WORK REQUIRED:
Copy the listing exactly, images excluded.

RECORDED DATA:

* * * * * * * * *

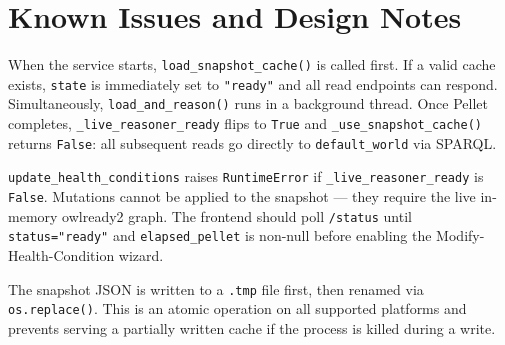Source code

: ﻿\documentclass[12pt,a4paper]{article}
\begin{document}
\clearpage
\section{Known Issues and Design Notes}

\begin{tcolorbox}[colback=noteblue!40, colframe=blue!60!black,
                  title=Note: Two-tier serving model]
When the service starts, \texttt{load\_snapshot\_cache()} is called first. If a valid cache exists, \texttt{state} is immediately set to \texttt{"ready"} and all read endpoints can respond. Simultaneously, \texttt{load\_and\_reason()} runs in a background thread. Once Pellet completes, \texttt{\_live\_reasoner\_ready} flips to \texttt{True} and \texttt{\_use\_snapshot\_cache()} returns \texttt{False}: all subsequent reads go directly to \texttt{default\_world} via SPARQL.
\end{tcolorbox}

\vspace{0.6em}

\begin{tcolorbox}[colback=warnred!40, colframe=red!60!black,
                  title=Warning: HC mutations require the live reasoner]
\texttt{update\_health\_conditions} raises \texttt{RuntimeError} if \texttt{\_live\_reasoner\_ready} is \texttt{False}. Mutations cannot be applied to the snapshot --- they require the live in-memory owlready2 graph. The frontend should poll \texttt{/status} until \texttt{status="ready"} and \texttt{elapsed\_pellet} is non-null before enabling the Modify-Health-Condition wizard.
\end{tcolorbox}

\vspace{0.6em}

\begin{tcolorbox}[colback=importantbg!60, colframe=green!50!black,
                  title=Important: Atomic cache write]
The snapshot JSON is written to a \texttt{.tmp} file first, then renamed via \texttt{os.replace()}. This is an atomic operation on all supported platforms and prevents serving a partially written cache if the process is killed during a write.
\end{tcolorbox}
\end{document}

* * * * * * * * *

WRITTEN SOLUTION:
Source code

: ﻿\documentclass[12pt,a4paper]{article}
\begin{document}
\clearpage
\section{Known Issues and Design Notes}

\begin{tcolorbox}[colback=noteblue!40, colframe=blue!60!black,
                  title=Note: Two-tier serving model]
When the service starts, \texttt{load\_snapshot\_cache()} is called first. If a valid cache exists, \texttt{state} is immediately set to \texttt{"ready"} and all read endpoints can respond. Simultaneously, \texttt{load\_and\_reason()} runs in a background thread. Once Pellet completes, \texttt{\_live\_reasoner\_ready} flips to \texttt{True} and \texttt{\_use\_snapshot\_cache()} returns \texttt{False}: all subsequent reads go directly to \texttt{default\_world} via SPARQL.
\end{tcolorbox}

\vspace{0.6em}

\begin{tcolorbox}[colback=warnred!40, colframe=red!60!black,
                  title=Warning: HC mutations require the live reasoner]
\texttt{update\_health\_conditions} raises \texttt{RuntimeError} if \texttt{\_live\_reasoner\_ready} is \texttt{False}. Mutations cannot be applied to the snapshot --- they require the live in-memory owlready2 graph. The frontend should poll \texttt{/status} until \texttt{status="ready"} and \texttt{elapsed\_pellet} is non-null before enabling the Modify-Health-Condition wizard.
\end{tcolorbox}

\vspace{0.6em}

\begin{tcolorbox}[colback=importantbg!60, colframe=green!50!black,
                  title=Important: Atomic cache write]
The snapshot JSON is written to a \texttt{.tmp} file first, then renamed via \texttt{os.replace()}. This is an atomic operation on all supported platforms and prevents serving a partially written cache if the process is killed during a write.
\end{tcolorbox}
\end{document}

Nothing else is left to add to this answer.